Nourishing White Beans and Vegetable Soup

According to ancient healing medicine, beans of all kinds, nourish the kidneys, or what is understood as the “water” element in the body.

Beans do this through the doctrine of signatures with their distinct shape – they actually look like little kidneys. Beans are also seeds that contain within them the potential for growth, fertility, and new life.

I think beans are seriously under-appreciated in the modern world that is filled with keto, paleo, and many other carbophobic dieting practices.

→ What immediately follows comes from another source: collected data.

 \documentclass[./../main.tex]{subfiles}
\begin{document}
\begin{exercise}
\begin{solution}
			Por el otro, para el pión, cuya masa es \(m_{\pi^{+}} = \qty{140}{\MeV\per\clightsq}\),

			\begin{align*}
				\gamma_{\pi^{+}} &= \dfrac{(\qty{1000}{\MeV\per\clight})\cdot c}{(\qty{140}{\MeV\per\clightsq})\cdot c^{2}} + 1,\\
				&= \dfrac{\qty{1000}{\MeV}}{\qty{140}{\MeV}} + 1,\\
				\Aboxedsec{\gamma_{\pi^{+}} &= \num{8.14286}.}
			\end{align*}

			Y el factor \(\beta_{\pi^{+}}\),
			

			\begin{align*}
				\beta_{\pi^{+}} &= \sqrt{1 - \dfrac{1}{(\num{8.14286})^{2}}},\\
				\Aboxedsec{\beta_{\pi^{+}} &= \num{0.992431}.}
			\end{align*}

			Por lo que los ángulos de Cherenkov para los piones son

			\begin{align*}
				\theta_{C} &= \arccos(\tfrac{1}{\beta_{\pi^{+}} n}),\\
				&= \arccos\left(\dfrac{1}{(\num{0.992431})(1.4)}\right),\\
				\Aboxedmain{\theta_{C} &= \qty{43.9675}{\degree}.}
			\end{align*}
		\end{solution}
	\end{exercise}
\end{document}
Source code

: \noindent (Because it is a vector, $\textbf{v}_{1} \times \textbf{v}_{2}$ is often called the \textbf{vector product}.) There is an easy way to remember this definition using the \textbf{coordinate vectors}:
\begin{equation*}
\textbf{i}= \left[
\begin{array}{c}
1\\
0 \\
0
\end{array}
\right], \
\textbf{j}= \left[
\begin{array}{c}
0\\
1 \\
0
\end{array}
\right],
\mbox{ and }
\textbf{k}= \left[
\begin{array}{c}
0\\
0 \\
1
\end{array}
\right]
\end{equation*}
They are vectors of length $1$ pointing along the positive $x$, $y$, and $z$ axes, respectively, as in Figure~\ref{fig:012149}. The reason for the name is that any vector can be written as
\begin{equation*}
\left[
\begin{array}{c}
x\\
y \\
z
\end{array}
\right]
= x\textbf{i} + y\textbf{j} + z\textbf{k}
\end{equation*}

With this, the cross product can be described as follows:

If you are seeking to nourish your body and improve vitality on a deeper level, I would consider putting some beans back into your system. Even if it’s only one or two times per week, you can still feel the benefits.

The white Cannellini beans I’m using in this recipe are rich in calcium, potassium, folate, B vitamins, fiber, protein and good carbs. Studies have shown these delicious members of the Fabaceae family can help maintain a healthy blood sugar, reduce cholesterol naturally, feed your microbiome, and support bone health.

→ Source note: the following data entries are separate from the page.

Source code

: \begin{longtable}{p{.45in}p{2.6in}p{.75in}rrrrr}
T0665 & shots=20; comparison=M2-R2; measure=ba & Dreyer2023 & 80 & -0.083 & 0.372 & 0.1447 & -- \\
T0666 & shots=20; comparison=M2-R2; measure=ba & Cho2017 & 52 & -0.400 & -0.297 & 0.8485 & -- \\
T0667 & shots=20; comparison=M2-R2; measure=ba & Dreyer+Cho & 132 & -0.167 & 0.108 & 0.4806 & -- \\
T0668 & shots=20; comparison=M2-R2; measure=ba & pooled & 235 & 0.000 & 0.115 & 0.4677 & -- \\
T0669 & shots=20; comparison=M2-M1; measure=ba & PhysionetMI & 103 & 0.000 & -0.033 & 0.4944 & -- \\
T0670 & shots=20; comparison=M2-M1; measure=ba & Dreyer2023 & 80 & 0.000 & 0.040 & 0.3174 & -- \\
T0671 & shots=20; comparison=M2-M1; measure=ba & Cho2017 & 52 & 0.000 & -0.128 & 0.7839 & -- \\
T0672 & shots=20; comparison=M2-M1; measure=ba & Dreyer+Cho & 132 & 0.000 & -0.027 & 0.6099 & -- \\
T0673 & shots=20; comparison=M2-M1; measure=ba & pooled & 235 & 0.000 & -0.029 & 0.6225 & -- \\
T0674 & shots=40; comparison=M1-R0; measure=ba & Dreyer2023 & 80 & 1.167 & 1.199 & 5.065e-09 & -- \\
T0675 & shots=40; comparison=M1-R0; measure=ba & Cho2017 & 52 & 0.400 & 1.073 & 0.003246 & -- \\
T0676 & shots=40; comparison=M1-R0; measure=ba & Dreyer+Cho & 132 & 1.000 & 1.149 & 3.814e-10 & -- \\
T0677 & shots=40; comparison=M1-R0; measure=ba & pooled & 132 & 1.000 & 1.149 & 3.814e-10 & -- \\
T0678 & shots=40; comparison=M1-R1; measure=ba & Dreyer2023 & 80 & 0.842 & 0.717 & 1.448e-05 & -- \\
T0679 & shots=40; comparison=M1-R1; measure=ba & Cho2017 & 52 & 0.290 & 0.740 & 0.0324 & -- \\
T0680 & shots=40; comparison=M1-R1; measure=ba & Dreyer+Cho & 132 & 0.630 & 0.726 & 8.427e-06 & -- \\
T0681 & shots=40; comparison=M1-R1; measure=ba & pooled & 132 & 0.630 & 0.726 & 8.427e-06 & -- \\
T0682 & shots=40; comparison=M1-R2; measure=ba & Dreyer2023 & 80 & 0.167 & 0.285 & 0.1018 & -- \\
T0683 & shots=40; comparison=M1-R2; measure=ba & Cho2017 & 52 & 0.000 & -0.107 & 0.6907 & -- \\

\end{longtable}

When I prepare beans from scratch, I cook them with kelp sea vegetable. The combination of beans plus seaweed is powerhouse nutrition for your body. If you opt to use canned beans, use the brands that use kelp or kombu.

Try it… your kidneys, and the rest of your body will thank you for it!

Nourishing White Beans and Vegetable Soup
 
Prep time
Cook time
Total time
 
Author:
Recipe type: Bean Soup
Cuisine: Food is Medicine
Serves: 4 servings
Ingredients
  • 1 tbsp. olive oil
  • 1 large onion, peeled and diced
  • 3 celery stalks, diced
  • 2 carrots, cut into thin rounds
  • 2 garlic cloves, peeled andminced
  • 1 tbsp. dried sage
  • 1 tsp. dried thyme
  • 1 tsp. sea salt
  • ¼ tsp. black pepper
  • 1 - 15 oz canned diced tomatoes
  • 4 cups chicken stock (or other stock)
  • 2 cups cooked cannellini beans (with kelp)
  • ½ cup parsley
Instructions
  1. Put olive oil into a soup pot on medium/high heat.
  2. Saute the onion, celery, carrots and garlic 3-4 minutes.
  3. Add sage, thyme, salt, pepper, tomatoes, stock and beans.
  4. Bring to a boil.
  5. Cover, reduce heat to simmer and cook 25 minutes.
  6. Add parsley at the end of cooking.